§ Task details
When you return the lines below, go from the first through the line with "The simplest yet", keep them exact, and leave out every picture.

------ Given data ------

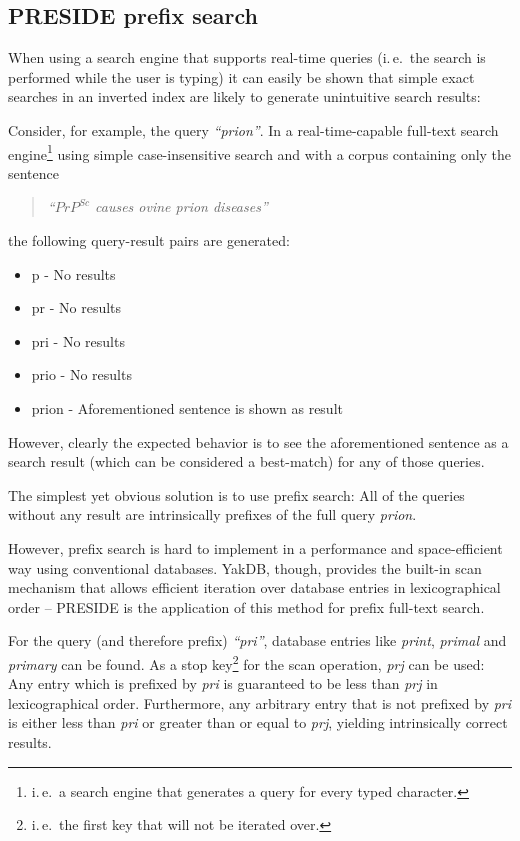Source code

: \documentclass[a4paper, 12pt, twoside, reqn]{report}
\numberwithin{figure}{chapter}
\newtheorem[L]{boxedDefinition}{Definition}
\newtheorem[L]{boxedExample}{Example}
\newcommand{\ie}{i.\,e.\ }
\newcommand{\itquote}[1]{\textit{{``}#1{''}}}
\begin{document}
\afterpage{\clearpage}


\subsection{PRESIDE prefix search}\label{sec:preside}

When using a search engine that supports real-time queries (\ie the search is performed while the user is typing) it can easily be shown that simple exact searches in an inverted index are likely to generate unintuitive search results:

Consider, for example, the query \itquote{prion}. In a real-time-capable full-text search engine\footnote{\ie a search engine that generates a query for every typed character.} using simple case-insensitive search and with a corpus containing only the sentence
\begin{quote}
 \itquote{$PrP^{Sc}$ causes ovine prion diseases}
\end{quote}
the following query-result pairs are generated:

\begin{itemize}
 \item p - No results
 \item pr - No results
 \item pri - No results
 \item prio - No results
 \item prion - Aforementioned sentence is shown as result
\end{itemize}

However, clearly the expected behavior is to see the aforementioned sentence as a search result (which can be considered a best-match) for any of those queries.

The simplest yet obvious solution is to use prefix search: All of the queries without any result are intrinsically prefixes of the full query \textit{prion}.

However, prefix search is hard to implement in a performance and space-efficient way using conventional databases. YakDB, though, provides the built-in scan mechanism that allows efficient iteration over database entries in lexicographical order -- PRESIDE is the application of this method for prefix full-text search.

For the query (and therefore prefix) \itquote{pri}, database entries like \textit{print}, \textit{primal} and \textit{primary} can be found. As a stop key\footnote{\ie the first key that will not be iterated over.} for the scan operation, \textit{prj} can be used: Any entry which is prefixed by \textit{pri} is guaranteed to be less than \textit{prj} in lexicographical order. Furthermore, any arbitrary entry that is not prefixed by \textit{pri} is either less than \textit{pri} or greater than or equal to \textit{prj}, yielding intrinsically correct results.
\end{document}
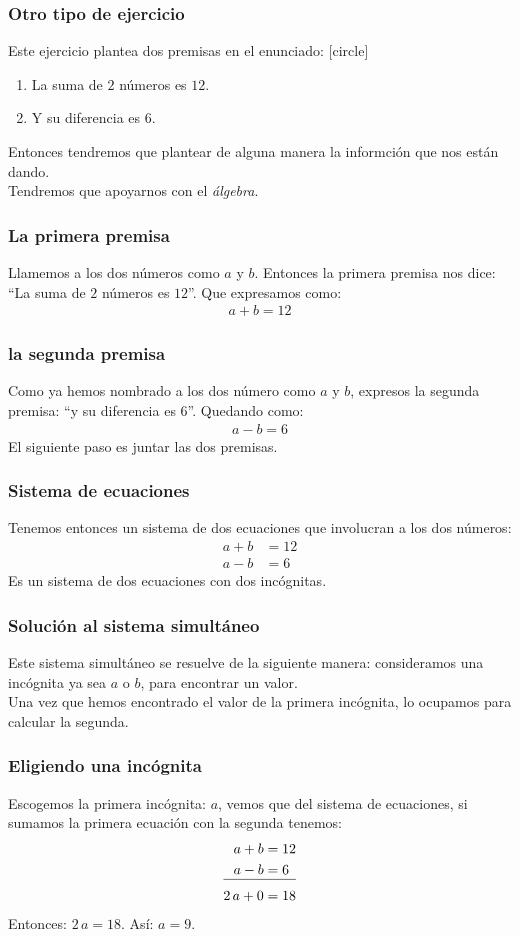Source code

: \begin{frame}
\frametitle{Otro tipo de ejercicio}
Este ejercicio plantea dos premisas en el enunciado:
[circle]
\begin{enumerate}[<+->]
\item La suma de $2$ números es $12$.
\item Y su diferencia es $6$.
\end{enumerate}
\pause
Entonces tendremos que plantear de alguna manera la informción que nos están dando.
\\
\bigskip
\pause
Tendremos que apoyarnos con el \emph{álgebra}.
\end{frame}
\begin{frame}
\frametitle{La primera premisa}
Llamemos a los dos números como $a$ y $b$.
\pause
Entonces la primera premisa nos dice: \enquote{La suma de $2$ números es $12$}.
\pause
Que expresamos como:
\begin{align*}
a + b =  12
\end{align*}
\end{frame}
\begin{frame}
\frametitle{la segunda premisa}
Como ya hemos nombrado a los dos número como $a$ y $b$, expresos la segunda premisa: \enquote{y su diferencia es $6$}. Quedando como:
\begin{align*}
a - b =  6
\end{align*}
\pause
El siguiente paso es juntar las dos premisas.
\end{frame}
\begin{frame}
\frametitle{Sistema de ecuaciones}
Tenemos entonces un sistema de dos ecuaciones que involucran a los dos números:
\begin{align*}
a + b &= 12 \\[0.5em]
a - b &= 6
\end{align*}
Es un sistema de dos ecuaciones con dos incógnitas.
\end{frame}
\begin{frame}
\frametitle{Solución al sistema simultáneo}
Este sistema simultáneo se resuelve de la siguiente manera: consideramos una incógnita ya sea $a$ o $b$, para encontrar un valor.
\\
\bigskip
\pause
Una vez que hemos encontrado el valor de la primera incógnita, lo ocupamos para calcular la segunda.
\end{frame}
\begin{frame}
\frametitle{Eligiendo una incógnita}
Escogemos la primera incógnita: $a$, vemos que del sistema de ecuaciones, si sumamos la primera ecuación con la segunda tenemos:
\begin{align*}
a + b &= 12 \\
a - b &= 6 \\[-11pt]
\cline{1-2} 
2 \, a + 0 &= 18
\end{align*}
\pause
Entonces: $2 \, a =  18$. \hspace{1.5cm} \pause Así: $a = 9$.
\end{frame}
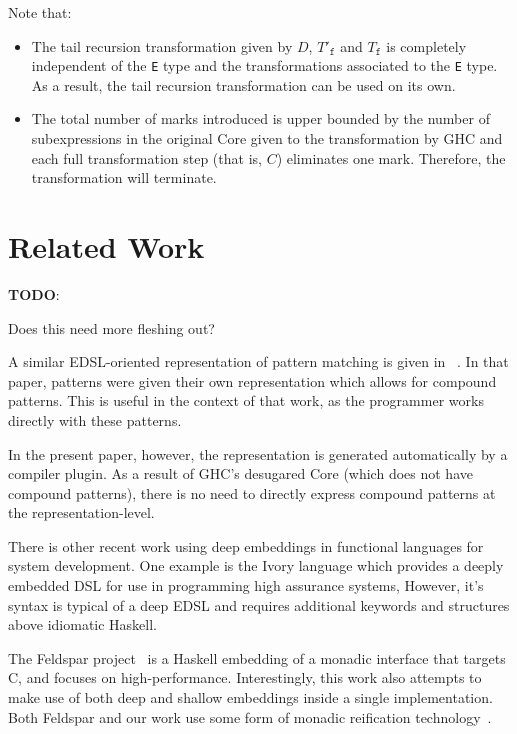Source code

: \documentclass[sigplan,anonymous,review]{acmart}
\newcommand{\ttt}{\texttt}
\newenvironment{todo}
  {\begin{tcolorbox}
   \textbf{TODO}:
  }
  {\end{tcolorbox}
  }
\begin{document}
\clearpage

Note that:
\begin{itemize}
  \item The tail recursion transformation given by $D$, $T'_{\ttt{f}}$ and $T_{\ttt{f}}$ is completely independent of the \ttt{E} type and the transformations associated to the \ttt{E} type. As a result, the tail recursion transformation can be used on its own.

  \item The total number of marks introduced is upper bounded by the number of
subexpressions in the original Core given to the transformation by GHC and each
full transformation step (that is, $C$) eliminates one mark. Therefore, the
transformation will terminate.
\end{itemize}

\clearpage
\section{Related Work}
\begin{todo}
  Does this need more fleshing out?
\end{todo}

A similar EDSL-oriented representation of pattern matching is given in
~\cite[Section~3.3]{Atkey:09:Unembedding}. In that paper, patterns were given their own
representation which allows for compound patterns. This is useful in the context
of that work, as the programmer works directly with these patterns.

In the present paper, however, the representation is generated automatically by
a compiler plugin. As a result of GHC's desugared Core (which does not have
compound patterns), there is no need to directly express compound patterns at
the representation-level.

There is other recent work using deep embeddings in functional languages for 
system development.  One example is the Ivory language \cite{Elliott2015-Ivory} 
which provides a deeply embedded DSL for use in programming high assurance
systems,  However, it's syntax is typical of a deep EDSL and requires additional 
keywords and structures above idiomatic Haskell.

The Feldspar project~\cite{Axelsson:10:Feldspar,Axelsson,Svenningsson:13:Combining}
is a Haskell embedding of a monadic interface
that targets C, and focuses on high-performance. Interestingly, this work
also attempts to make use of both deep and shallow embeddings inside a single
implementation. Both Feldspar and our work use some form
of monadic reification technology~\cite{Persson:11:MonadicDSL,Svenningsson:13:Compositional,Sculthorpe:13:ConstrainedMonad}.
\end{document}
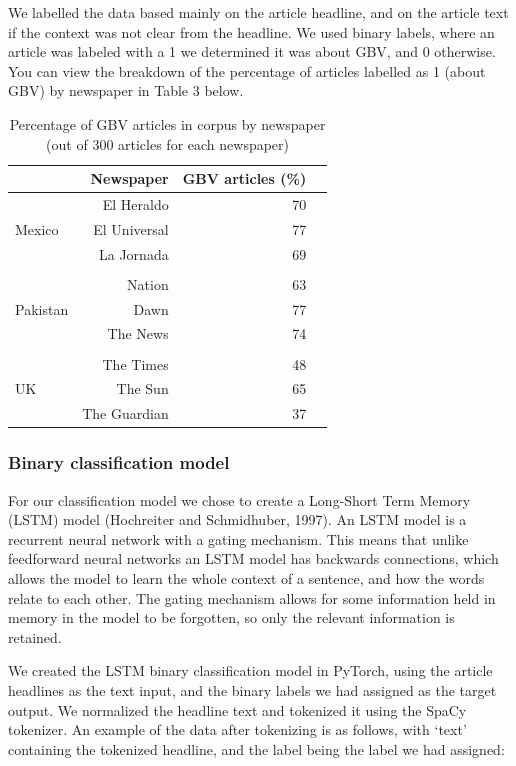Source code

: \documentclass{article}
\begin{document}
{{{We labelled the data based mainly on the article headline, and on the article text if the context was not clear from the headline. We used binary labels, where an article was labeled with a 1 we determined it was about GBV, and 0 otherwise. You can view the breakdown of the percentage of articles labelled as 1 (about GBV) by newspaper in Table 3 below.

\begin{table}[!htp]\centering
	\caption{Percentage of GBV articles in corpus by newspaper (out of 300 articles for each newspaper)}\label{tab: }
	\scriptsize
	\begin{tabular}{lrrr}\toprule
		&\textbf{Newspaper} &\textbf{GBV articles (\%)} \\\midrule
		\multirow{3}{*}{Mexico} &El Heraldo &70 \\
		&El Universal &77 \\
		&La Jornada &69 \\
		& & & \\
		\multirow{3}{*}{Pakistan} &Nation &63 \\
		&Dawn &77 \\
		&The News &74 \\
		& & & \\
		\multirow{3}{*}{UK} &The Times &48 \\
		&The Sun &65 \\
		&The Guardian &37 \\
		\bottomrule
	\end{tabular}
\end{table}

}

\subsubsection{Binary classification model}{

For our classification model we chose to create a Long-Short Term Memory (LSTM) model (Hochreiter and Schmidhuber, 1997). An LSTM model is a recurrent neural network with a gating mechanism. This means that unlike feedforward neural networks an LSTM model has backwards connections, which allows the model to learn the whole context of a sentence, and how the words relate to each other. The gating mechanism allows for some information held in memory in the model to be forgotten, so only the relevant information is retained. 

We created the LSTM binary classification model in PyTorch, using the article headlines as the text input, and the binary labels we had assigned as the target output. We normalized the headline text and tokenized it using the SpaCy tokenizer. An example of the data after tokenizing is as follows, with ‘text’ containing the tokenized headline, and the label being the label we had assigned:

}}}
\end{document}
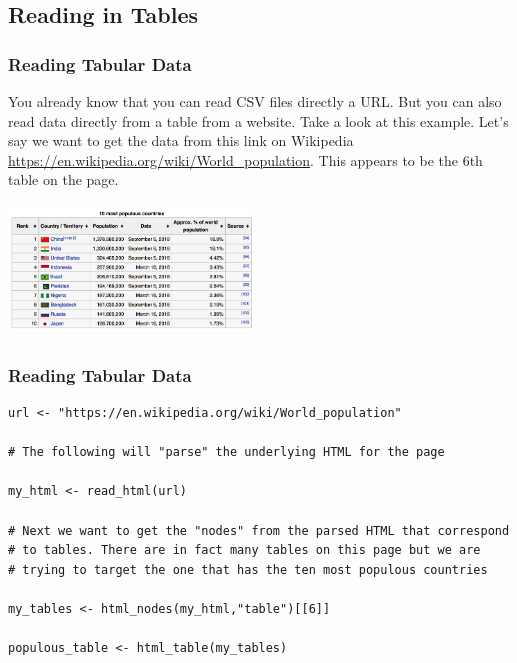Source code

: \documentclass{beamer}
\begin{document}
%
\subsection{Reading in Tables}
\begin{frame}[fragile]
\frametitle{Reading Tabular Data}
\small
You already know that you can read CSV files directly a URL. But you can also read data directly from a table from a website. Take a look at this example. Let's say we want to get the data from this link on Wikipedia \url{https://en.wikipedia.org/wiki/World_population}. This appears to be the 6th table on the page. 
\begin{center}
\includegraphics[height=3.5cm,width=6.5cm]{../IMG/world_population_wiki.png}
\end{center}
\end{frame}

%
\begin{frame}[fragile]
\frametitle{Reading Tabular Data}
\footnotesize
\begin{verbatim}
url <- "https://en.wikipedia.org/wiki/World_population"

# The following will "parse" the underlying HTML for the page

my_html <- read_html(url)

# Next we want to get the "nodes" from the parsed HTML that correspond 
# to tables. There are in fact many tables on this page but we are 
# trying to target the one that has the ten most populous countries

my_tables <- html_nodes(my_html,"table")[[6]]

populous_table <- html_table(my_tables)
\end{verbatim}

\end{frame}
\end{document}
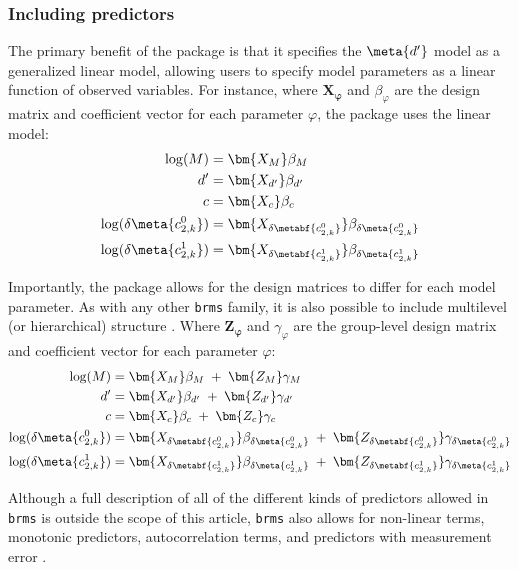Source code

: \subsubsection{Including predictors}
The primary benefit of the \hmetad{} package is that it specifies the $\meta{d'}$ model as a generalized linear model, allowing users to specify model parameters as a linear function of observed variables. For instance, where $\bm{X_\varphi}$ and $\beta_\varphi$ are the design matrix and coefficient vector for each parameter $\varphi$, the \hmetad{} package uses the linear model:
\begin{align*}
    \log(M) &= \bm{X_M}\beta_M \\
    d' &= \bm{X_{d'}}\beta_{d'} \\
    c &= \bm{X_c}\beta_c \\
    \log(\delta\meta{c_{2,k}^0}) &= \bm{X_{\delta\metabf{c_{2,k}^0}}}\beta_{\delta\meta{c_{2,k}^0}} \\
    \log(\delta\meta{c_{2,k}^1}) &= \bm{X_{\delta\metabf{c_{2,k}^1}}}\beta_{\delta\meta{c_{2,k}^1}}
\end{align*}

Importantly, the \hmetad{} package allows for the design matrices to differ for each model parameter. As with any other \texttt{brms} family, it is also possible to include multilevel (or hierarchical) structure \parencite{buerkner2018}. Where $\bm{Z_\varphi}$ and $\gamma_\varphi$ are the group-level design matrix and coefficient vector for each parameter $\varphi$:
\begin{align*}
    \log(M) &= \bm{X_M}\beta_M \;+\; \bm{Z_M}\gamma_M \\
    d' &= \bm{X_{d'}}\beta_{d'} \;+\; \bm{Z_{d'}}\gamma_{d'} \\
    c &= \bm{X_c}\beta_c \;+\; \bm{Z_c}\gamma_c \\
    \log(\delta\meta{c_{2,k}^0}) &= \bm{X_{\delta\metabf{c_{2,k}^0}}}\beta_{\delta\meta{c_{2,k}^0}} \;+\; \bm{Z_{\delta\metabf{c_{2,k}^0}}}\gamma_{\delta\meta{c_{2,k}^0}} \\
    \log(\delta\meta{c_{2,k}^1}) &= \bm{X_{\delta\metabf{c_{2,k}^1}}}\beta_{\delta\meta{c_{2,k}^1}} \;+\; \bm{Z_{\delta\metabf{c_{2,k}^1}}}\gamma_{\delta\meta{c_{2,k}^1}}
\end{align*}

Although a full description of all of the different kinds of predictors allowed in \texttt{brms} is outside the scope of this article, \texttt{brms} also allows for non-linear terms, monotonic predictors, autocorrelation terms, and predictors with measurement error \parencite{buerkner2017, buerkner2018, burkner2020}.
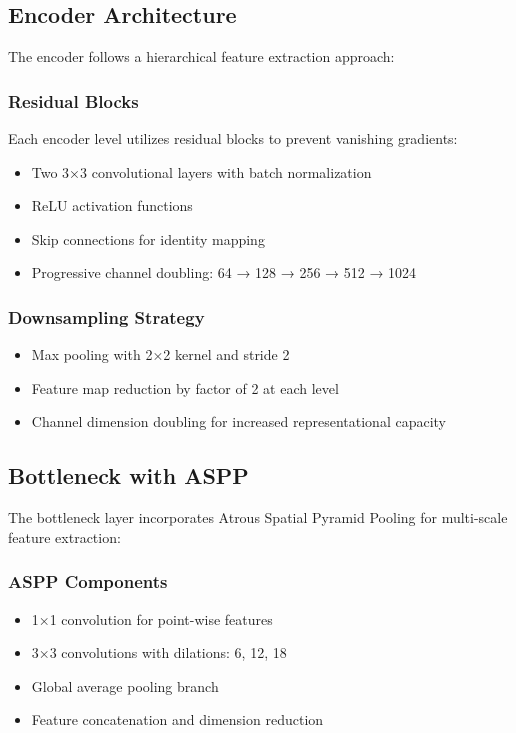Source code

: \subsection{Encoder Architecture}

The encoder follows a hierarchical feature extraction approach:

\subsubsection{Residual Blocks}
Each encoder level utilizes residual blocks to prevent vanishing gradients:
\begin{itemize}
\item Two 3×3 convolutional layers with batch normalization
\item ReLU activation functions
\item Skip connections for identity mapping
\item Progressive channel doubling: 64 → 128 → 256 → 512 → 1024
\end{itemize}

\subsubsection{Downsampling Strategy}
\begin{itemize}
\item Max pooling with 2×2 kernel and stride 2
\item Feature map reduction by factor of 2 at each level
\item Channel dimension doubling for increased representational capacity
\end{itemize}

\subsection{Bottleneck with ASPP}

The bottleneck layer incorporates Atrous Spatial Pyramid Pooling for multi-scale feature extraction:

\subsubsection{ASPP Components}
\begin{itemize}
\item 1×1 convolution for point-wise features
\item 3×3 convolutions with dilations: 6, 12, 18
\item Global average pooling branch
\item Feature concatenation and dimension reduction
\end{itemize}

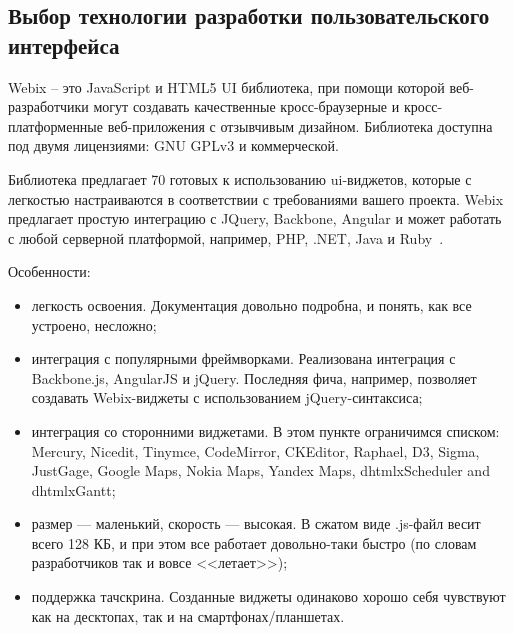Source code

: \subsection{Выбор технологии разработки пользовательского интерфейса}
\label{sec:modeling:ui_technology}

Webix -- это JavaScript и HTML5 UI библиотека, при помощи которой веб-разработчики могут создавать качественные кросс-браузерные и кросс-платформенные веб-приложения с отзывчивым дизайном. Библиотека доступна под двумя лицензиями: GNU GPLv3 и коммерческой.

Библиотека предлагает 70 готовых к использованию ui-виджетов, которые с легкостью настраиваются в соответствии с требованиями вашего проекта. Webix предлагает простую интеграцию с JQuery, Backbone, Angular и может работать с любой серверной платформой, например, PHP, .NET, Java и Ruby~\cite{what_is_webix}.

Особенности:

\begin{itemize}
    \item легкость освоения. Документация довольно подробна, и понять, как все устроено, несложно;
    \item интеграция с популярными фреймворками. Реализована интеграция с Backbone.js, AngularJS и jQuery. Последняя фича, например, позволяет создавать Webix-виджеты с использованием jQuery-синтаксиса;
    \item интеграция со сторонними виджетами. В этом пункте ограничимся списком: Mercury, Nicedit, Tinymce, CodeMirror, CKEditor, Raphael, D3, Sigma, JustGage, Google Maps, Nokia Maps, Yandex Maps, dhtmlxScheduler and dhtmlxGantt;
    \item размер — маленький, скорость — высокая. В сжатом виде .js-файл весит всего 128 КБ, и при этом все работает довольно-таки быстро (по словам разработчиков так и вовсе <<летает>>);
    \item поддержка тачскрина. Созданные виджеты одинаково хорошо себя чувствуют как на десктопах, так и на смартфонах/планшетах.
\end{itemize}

------

§ Solution to the exercise
Source code

: \documentclass[a4paper, 12pt, twoside, reqn]{report}
\numberwithin{figure}{chapter}
\newtheorem[L]{boxedDefinition}{Definition}
\newtheorem[L]{boxedExample}{Example}
\newcommand{\ie}{i.\,e.\ }
\newcommand{\itquote}[1]{\textit{{``}#1{''}}}
\begin{document}
\afterpage{\clearpage}


\subsection{PRESIDE prefix search}\label{sec:preside}

When using a search engine that supports real-time queries (\ie the search is performed while the user is typing) it can easily be shown that simple exact searches in an inverted index are likely to generate unintuitive search results:

Consider, for example, the query \itquote{prion}. In a real-time-capable full-text search engine\footnote{\ie a search engine that generates a query for every typed character.} using simple case-insensitive search and with a corpus containing only the sentence
\begin{quote}
 \itquote{$PrP^{Sc}$ causes ovine prion diseases}
\end{quote}
the following query-result pairs are generated:

\begin{itemize}
 \item p - No results
 \item pr - No results
 \item pri - No results
 \item prio - No results
 \item prion - Aforementioned sentence is shown as result
\end{itemize}

However, clearly the expected behavior is to see the aforementioned sentence as a search result (which can be considered a best-match) for any of those queries.

The simplest yet obvious solution is to use prefix search: All of the queries without any result are intrinsically prefixes of the full query \textit{prion}.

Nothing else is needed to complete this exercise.